*WHAT IS EXPECTED*
Whenever the string "edge" turns up in a line of the data below, copy that line.

━━ RECORDED DATA ━━

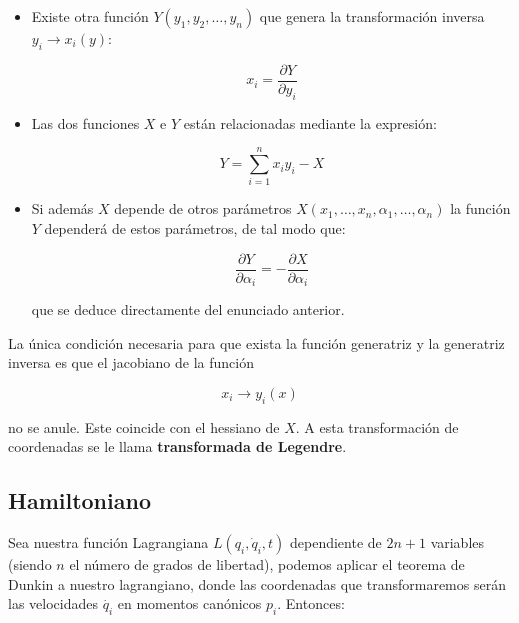 \documentclass[12pt,a4paper]{book}
\newcommand{\parciales}[2]{\frac{\partial #1}{\partial #2}}
\begin{document}
\begin{itemize}
\item Existe otra función $Y(y_1,y_2,\ldots,y_n)$ que genera la transformación inversa $y_i \rightarrow x_i(y)$:

\begin{equation}
x_i = \parciales{Y}{y_i}
\end{equation}

\item Las dos funciones $X$ e $Y$ están relacionadas mediante la expresión:

\begin{equation}
Y = \sum_{i=1}^n x_i y_i - X
\end{equation}

\item Si además $X$ depende de otros parámetros $X(x_1,\ldots,x_n,\alpha_1,\ldots,\alpha_n)$ la función $Y$ dependerá de estos parámetros, de tal modo que:

\begin{equation}
\parciales{Y}{\alpha_i} =  - \parciales{X}{\alpha_i}
\end{equation}

que se deduce directamente del enunciado anterior.
\end{itemize}

La única condición necesaria para que exista la función generatriz y la generatriz inversa es que el jacobiano de la función

$$ x_i \rightarrow y_i (x) $$ 

no se anule. Este coincide con el hessiano de $X$. A esta transformación de coordenadas se le llama \textbf{transformada de Legendre}.


\subsection{Hamiltoniano}

Sea nuestra función Lagrangiana $L(q_i,\dot{q}_i,t)$ dependiente de $2n+1$ variables (siendo $n$ el número de grados de libertad), podemos aplicar el teorema de Dunkin a nuestro lagrangiano, donde las coordenadas que transformaremos serán las velocidades $\dot{q_i}$ en momentos canónicos $p_i$. Entonces:
\end{document}
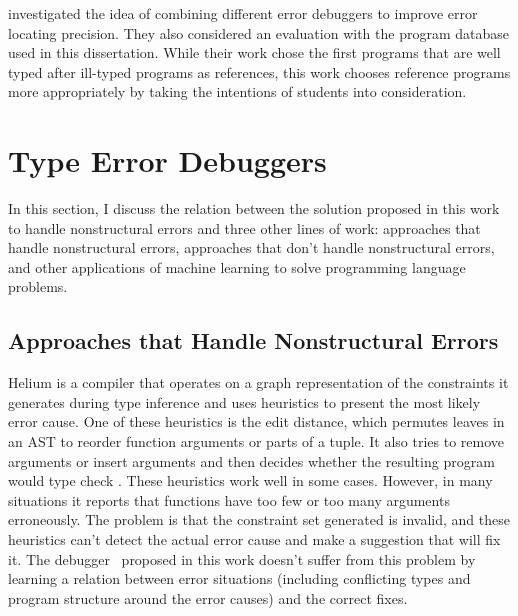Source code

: \documentclass[12pt]{report}	%
\begin{document}
\cite{chen2014let} investigated the idea
of combining different error debuggers to improve
error locating precision. They also considered
an evaluation with the program database used
in this dissertation. While their work
chose the first programs that are well typed after
ill-typed programs as references, this work chooses
reference programs more appropriately by taking the
intentions of students into consideration.

\section{Type Error Debuggers}
\label{sec:reivew:debugger}

In this section, I discuss the relation between the solution proposed in this work to handle nonstructural errors and
three other lines of work: approaches that handle nonstructural errors, approaches that don't handle nonstructural errors,
and other applications of machine learning to solve programming language problems.

\subsection{Approaches that Handle Nonstructural Errors}

Helium \cite{Hage07:HTE} is a compiler that operates
on a graph representation of the constraints it generates
during type inference
and uses heuristics to present the most likely error cause. One
of these heuristics is the edit distance, which permutes leaves in
an AST to reorder function arguments or parts of a
tuple. It also tries to remove arguments or insert arguments and
then decides whether the resulting program would type check \cite{Heeren03:HLH}.
These heuristics work well in some cases. However, in many situations it
reports that functions have too few or too many arguments erroneously.
%
The problem is that the constraint
set generated is invalid, and these heuristics can't detect
the actual error cause and make a suggestion that will fix it.
%
The debugger \newCompiler\ proposed in this work doesn't suffer from this problem by learning
a relation between error situations (including conflicting types
and program structure around the error causes) and the correct fixes.
\end{document}
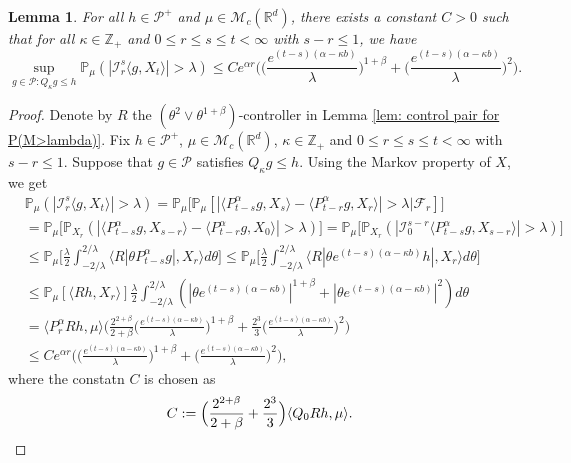 \documentclass[12pt,a4paper]{amsart}
\theoremstyle{plain}
\newtheorem{lem}[thm]{Lemma}
\theoremstyle{definition}
\numberwithin{equation}{section}
\begin{document}
\begin{lem}\label{lem: temp}
    For all $h \in \mathcal P^+$ and $\mu \in \mathcal M_c(\mathbb R^d)$, there exists a constant $C > 0$ such that for all $\kappa \in \mathbb Z_+ $ and $0\leq r\leq s\leq t<\infty$ with $s-r \leq 1$, we have
\[
    \sup_{g \in \mathcal P: Q_\kappa g\leq h}\mathbb P_{\mu}(|\mathcal I_r^s\langle g, X_t\rangle|>\lambda)
    \leq C e^{\alpha r} \bigg(\Big( \frac{e^{(t-s)(\alpha - \kappa b)}}{\lambda}\Big)^{1+\beta} + \Big( \frac{e^{(t-s)(\alpha - \kappa b)}}{\lambda}\Big)^{2} \bigg).
\]
\end{lem}
\begin{proof}
    Denote by $R$ the $(\theta^2\vee\theta^{1+\beta})$-controller in Lemma \ref{lem: control pair for P(M>lambda)}.
    Fix $h \in \mathcal P^+$, $\mu \in \mathcal M_c(\mathbb R^d)$, $\kappa \in \mathbb Z_+ $ and $0\leq r\leq s\leq t < \infty$ with $s-r \leq 1$.
    Suppose that $g\in \mathcal P$ satisfies $Q_\kappa g \leq h$.
    Using the Markov property of $X$, we get
\begin{equation}\begin{split}
    &\mathbb P_{\mu}(|\mathcal I_r^s\langle g, X_t\rangle|>\lambda)
    = \mathbb P_\mu \big[\mathbb P_\mu[|\langle P_{t-s}^\alpha g, X_{s}\rangle - \langle P_{t-r}^\alpha g, X_{r}\rangle|> \lambda\big| \mathscr F_r]\big]
    \\&= \mathbb P_\mu \big[\mathbb P_{X_r}(|\langle P_{t-s}^\alpha g, X_{s-r}\rangle - \langle P_{t-r}^\alpha g, X_{0}\rangle|> \lambda)\big]
    = \mathbb P_\mu \big[\mathbb P_{X_r}(|\mathcal I_0^{s-r}\langle P_{t-s}^\alpha g, X_{s-r}\rangle |> \lambda)\big]
    \\&\leq \mathbb P_\mu \Big[ \frac{\lambda}{2}\int_{-2/\lambda}^{2/\lambda}\langle R|\theta P^\alpha_{t-s}g|,X_r\rangle d\theta \Big]
    \leq \mathbb P_\mu \Big[ \frac{\lambda}{2}\int_{-2/\lambda}^{2/\lambda}\langle R|\theta e^{(t-s)(\alpha- \kappa b)}h|,X_r\rangle d\theta \Big]
    \\&\leq \mathbb P_\mu [ \langle Rh,X_r\rangle ] \frac{\lambda}{2}\int_{-2/\lambda}^{2/\lambda}(|\theta e^{(t-s)(\alpha- \kappa b)}|^{1+\beta} + |\theta e^{(t-s)(\alpha- \kappa b)}|^{2})d\theta
    \\& =  \langle P_r^\alpha Rh,\mu\rangle \bigg(  \frac{2^{2+\beta}}{2+\beta}\Big(\frac{e^{(t-s)(\alpha- \kappa b)}}{\lambda}\Big)^{1+\beta} + \frac{2^{3}}{3}\Big(\frac{e^{(t-s)(\alpha- \kappa b)}}{\lambda}\Big)^2\bigg)
    \\ & \leq C e^{\alpha r} \bigg(\Big( \frac{e^{(t-s)(\alpha - \kappa b)}}{\lambda}\Big)^{1+\beta} + \Big( \frac{e^{(t-s)(\alpha - \kappa b)}}{\lambda}\Big)^{2} \bigg),
\end{split}\end{equation}
    where the constatn $C$ is chosen as
\[
    C := \Big(\frac{2^{2+\beta}}{2+\beta} + \frac{2^{3}}{3} \Big)\langle Q_0Rh, \mu\rangle.
    \qedhere
\]
\end{proof}
\end{document}

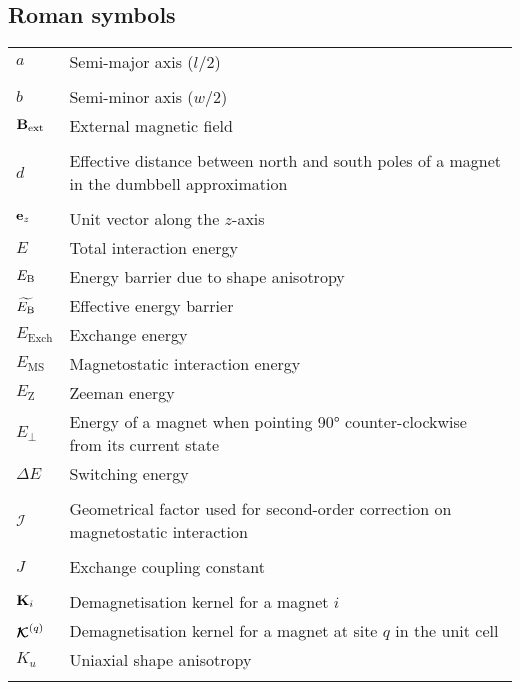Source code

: \subsection*{Roman symbols}
\begin{longtable}[l]{p{60pt} p{350pt}}
	$a$ & Semi-major axis ($l/2$) \\
	&\\

	$b$ & Semi-minor axis ($w/2$) \\
	$\boldsymbol{\mathbf{B}}_\mathrm{ext}$ & External magnetic field \\
	&\\

	$d$ & Effective distance between north and south poles of a magnet in the dumbbell approximation \\
	&\\

	$\boldsymbol{\mathbf{e}}_z$ & Unit vector along the $z$-axis \\
	$E$ & Total interaction energy \\
	$E_\mathrm{B}$ & Energy barrier due to shape anisotropy \\ %
	$\widetilde{E_\mathrm{B}}$ & Effective energy barrier \\
	$E_\mathrm{Exch}$ & Exchange energy\\
	$E_\mathrm{MS}$ & Magnetostatic interaction energy \\
	$E_\mathrm{Z}$ & Zeeman energy\\
	$E_\perp$ & Energy of a magnet when pointing \ang{90} counter-clockwise from its current state \\
	$\Delta E$ & Switching energy \\
	&\\

	$\mathcal{I}$ & Geometrical factor used for second-order correction on magnetostatic interaction \\
	&\\

	$J$ & Exchange coupling constant \\
	&\\

	$\boldsymbol{\mathbf{K}}_i$ & Demagnetisation kernel for a magnet $i$ \\
	$\boldsymbol{\mathbf{\mathcal{K}}}^{(q)}$ & Demagnetisation kernel for a magnet at site $q$ in the unit cell \\
	$K_u$ & Uniaxial shape anisotropy \\
	&\\


\end{longtable}
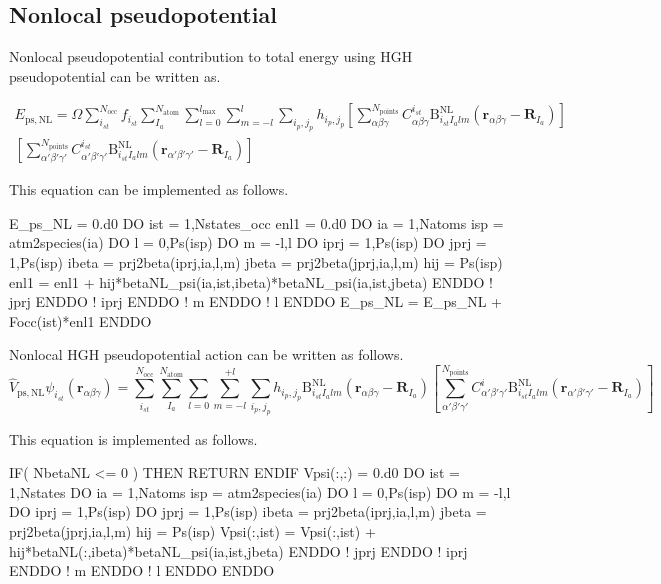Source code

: \subsection{Nonlocal pseudopotential}

Nonlocal pseudopotential contribution to total energy using HGH
pseudopotential can be written as.

\begin{multline}
E_{\mathrm{ps,NL}} = \Omega \sum_{i_{st}}^{N_{\mathrm{occ}}} f_{i_{st}}
\sum_{I_{a}}^{N_{\mathrm{atom}}}
\sum_{l=0}^{l_{\mathrm{max}}} \sum_{m=-l}^{l}
\sum_{i_p,j_p} h_{i_p,j_p}
\left[
\sum_{\alpha\beta\gamma}^{N_{\mathrm{points}}}
C^{i_{st}}_{\alpha\beta\gamma} \mathrm{B}_{i_{st}I_{a}lm}^{\mathrm{NL}}\left(
\mathbf{r}_{\alpha\beta\gamma}-\mathbf{R}_{I_{a}}\right)
\right]\\
\left[
\sum_{\alpha'\beta'\gamma'}^{N_{\mathrm{points}}}
C^{i_{st}}_{\alpha'\beta'\gamma'} \mathrm{B}_{i_{st}I_{a}lm}^{\mathrm{NL}}\left(
\mathbf{r}_{\alpha'\beta'\gamma'}-\mathbf{R}_{I_{a}}\right)
\right]
\end{multline}

This equation can be implemented as follows.
\begin{fortrancode}
E_ps_NL = 0.d0
DO ist = 1,Nstates_occ
  enl1 = 0.d0
  DO ia = 1,Natoms
    isp = atm2species(ia)
    DO l = 0,Ps(isp)%
    DO m = -l,l
      DO iprj = 1,Ps(isp)%
      DO jprj = 1,Ps(isp)%
        ibeta = prj2beta(iprj,ia,l,m)
        jbeta = prj2beta(jprj,ia,l,m)
        hij = Ps(isp)%
        enl1 = enl1 + hij*betaNL_psi(ia,ist,ibeta)*betaNL_psi(ia,ist,jbeta)
      ENDDO ! jprj
      ENDDO ! iprj
    ENDDO ! m
    ENDDO ! l
  ENDDO 
  E_ps_NL = E_ps_NL + Focc(ist)*enl1
ENDDO 
\end{fortrancode}


Nonlocal HGH pseudopotential action can be written as follows.
\begin{equation}
\hat{V}_{\mathrm{ps,NL}} \psi_{i_{st}}(\mathbf{r}_{\alpha\beta\gamma}) =
\sum_{i_{st}}^{N_{\mathrm{occ}}} \sum_{I_{a}}^{N_{\mathrm{atom}}}
\sum_{l=0}\sum_{m=-l}^{+l} \sum_{i_p,j_p}
h_{i_p,j_p}
\mathrm{B}_{i_{st}I_{a}lm}^{\mathrm{NL}}\left(
\mathbf{r}_{\alpha\beta\gamma}-\mathbf{R}_{I_{a}}\right)
\left[
\sum_{\alpha'\beta'\gamma'}^{N_{\mathrm{points}}}
C^{i}_{\alpha'\beta'\gamma'} \mathrm{B}_{i_{st}I_{a}lm}^{\mathrm{NL}}\left(
\mathbf{r}_{\alpha'\beta'\gamma'}-\mathbf{R}_{I_{a}}\right)
\right]
\end{equation}

This equation is implemented as follows.
\begin{fortrancode}
IF( NbetaNL <= 0 ) THEN
  RETURN
ENDIF
Vpsi(:,:) = 0.d0
DO ist = 1,Nstates
  DO ia = 1,Natoms
    isp = atm2species(ia)
    DO l = 0,Ps(isp)%
    DO m = -l,l
      DO iprj = 1,Ps(isp)%
      DO jprj = 1,Ps(isp)%
        ibeta = prj2beta(iprj,ia,l,m)
        jbeta = prj2beta(jprj,ia,l,m)
        hij = Ps(isp)%
        Vpsi(:,ist) = Vpsi(:,ist) + hij*betaNL(:,ibeta)*betaNL_psi(ia,ist,jbeta)
      ENDDO ! jprj
      ENDDO ! iprj
    ENDDO ! m
    ENDDO ! l
  ENDDO
ENDDO
\end{fortrancode}


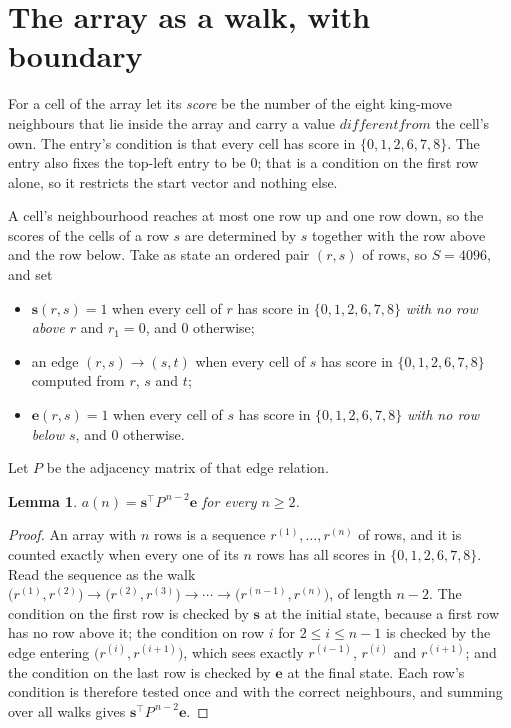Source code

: \documentclass[11pt,a4paper]{article}
\theoremstyle{plain}
\newtheorem{lemma}[theorem]{Lemma}
\theoremstyle{definition}
\begin{document}
\section{The array as a walk, with boundary}

For a cell of the array let its \emph{score} be the number of the eight king-move neighbours that lie inside
the array and carry a value $different from$ the cell's own. The entry's condition is that every cell
has score in $\{0,1,2,6,7,8\}$. The entry also fixes the top-left entry to be $0$; that is a condition on the first row alone, so it restricts the start vector and nothing else.

A cell's neighbourhood reaches at most one row up and one row down, so the scores of the
cells of a row $s$ are determined by $s$ together with the row above and the row below.
Take as state an ordered pair $(r,s)$ of rows, so $S=4096$, and set
\begin{itemize}
\item $\mathbf{s}(r,s)=1$ when every cell of $r$ has score in $\{0,1,2,6,7,8\}$ \emph{with no row
above $r$} and $r_1=0$, and $0$ otherwise;
\item an edge $(r,s)\to(s,t)$ when every cell of $s$ has score in $\{0,1,2,6,7,8\}$ computed from
$r$, $s$ and $t$;
\item $\mathbf{e}(r,s)=1$ when every cell of $s$ has score in $\{0,1,2,6,7,8\}$ \emph{with no row
below $s$}, and $0$ otherwise.
\end{itemize}
Let $P$ be the adjacency matrix of that edge relation.

\begin{lemma}\label{lem:walk}
$a(n)=\mathbf{s}^{\!\top}P^{\,n-2}\mathbf{e}$ for every $n\ge2$.
\end{lemma}

\begin{proof}
An array with $n$ rows is a sequence $r^{(1)},\dots,r^{(n)}$ of rows, and it is counted
exactly when every one of its $n$ rows has all scores in $\{0,1,2,6,7,8\}$. Read the sequence as the
walk $\bigl(r^{(1)},r^{(2)}\bigr)\to\bigl(r^{(2)},r^{(3)}\bigr)\to\cdots\to
\bigl(r^{(n-1)},r^{(n)}\bigr)$, of length $n-2$. The condition on the first row is
checked by $\mathbf{s}$ at the initial state, because a first row has no row above it; the
condition on row $i$ for $2\le i\le n-1$ is checked by the edge entering
$\bigl(r^{(i)},r^{(i+1)}\bigr)$, which sees exactly $r^{(i-1)}$, $r^{(i)}$ and
$r^{(i+1)}$; and the condition on the last row is checked by $\mathbf{e}$ at the final
state. Each row's condition is therefore tested once and with the correct neighbours, and
summing over all walks gives $\mathbf{s}^{\!\top}P^{\,n-2}\mathbf{e}$.
\end{proof}
\end{document}
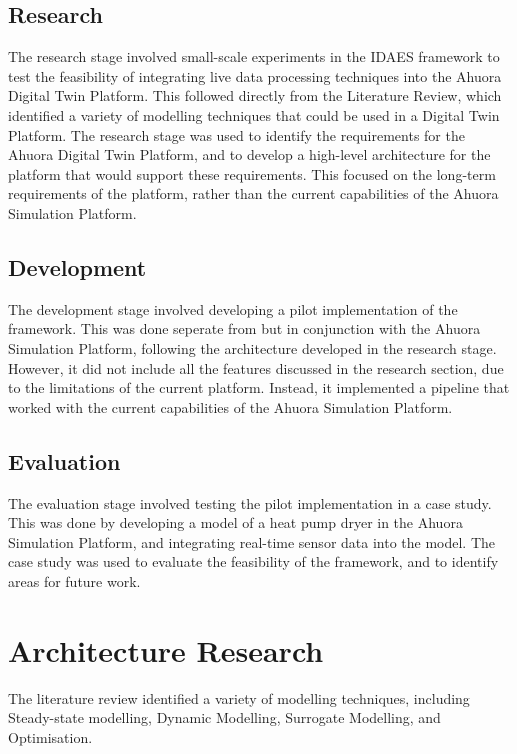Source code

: \documentclass[12pt]{report}
\begin{document}
\section{Research}

The research stage involved small-scale experiments in the IDAES framework to test the feasibility of integrating live data processing techniques into the Ahuora Digital Twin Platform. This followed directly from the Literature Review, which identified a variety of modelling techniques that could be used in a Digital Twin Platform. The research stage was used to identify the requirements for the Ahuora Digital Twin Platform, and to develop a high-level architecture for the platform that would support these requirements. This focused on the long-term requirements of the platform, rather than the current capabilities of the Ahuora Simulation Platform.

\section{Development}

The development stage involved developing a pilot implementation of the framework. This was done seperate from but in conjunction with the Ahuora Simulation Platform, following the architecture developed in the research stage. However, it did not include all the features discussed in the research section, due to the limitations of the current platform. Instead, it implemented a pipeline that worked with the current capabilities of the Ahuora Simulation Platform.

\section{Evaluation}

The evaluation stage involved testing the pilot implementation in a case study. This was done by developing a model of a heat pump dryer in the Ahuora Simulation Platform, and integrating real-time sensor data into the model. The case study was used to evaluate the feasibility of the framework, and to identify areas for future work.

\chapter{Architecture Research}

The literature review identified a variety of modelling techniques, including Steady-state modelling, Dynamic Modelling, Surrogate Modelling, and Optimisation. 
\end{document}
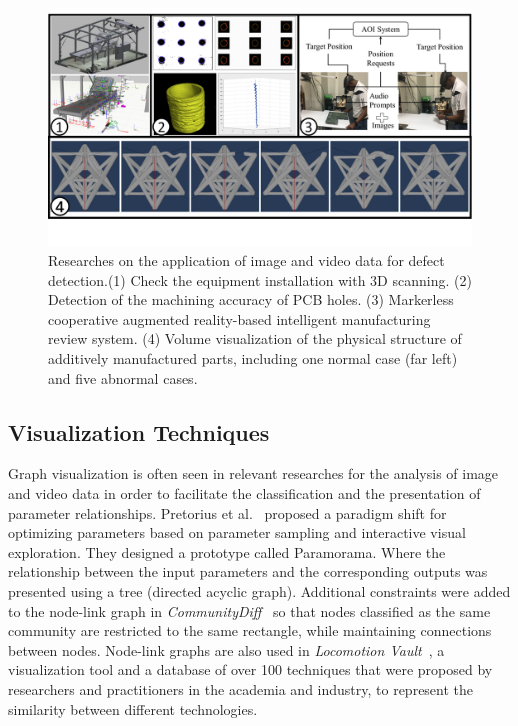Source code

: \documentclass[a4paper,fleqn]{cas-dc}
\begin{document}
\begin{figure}
	\centering
	\includegraphics[width=\textwidth]{Images/imageandvideo.png}
	\vspace{-4em}
	\caption{Researches on the application of image and video data for defect detection.(1) Check the equipment installation with 3D scanning. (2) Detection of the machining accuracy of PCB holes. (3) Markerless cooperative augmented reality-based intelligent manufacturing review system. (4) Volume visualization of the physical structure of additively manufactured parts, including one normal case (far left) and five abnormal cases.}
	\label{fig:imageandvideo}
	\vspace{-2em}
\end{figure}

\subsection{Visualization Techniques}
Graph visualization is often seen in relevant researches for the analysis of image and video data in order to facilitate the classification and the presentation of parameter relationships.
Pretorius et al.~\cite{Pretorius2011} proposed a paradigm shift for optimizing parameters based on parameter sampling and interactive visual exploration. They designed a prototype called Paramorama. Where the relationship between the input parameters and the corresponding outputs was presented using a tree (directed acyclic graph).
Additional constraints were added to the node-link graph in \textit{CommunityDiff}~\cite{Emelyanova} so that nodes classified as the same community are restricted to the same rectangle, while maintaining connections between nodes.
Node-link graphs are also used in \textit{Locomotion Vault}~\cite{Luca2021}, a visualization tool and a database of over 100 techniques that were proposed by researchers and practitioners in the academia and industry, to represent the similarity between different technologies.
\end{document}

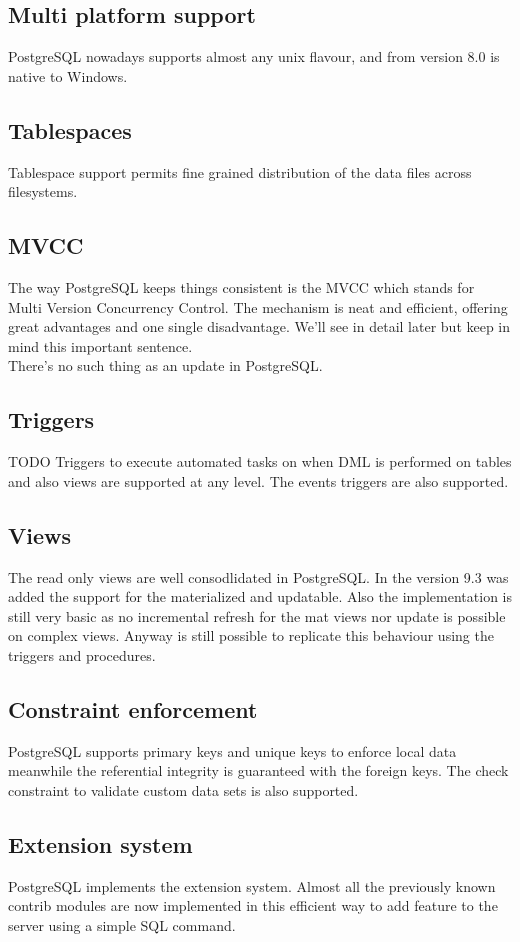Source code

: \subsection{Multi platform support}
PostgreSQL nowadays supports almost any unix flavour, and from
version 8.0 is native to Windows.

\subsection{Tablespaces}
Tablespace support permits fine grained distribution of the data files across
filesystems.

\subsection{MVCC}
The way PostgreSQL keeps things consistent is the MVCC which stands for Multi
Version Concurrency Control. The mechanism is neat and efficient, offering
great advantages and one single disadvantage. We'll see in detail later but
keep in mind this important sentence. \\
There's no such thing as an update in PostgreSQL.

\subsection{Triggers} TODO
Triggers to execute automated tasks on when DML is performed on tables and also
views are supported at any level. The events triggers are also supported.

\subsection{Views}
The read only views are well consodlidated in PostgreSQL.
In the version 9.3 was added the support for the materialized and updatable.
Also the implementation is still very basic as no incremental refresh for the
mat views nor update is possible on complex views. Anyway is still possible to
replicate this behaviour using the triggers and procedures.

\subsection{Constraint enforcement}
PostgreSQL supports primary keys and unique keys to enforce local data meanwhile
the referential integrity is guaranteed with the foreign keys.
The check constraint to validate custom data sets is also supported.

\subsection{Extension system}
PostgreSQL implements the extension system. Almost all the previously known
contrib modules are now implemented in this efficient way to add feature to the
server using a simple SQL command.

━━━

*TASK OUTPUT*
\item an edge $(r,s)\to(s,t)$ when every cell of $s$ has score in $\{0,1,2,6,7,8\}$ computed from
Let $P$ be the adjacency matrix of that edge relation.
condition on row $i$ for $2\le i\le n-1$ is checked by the edge entering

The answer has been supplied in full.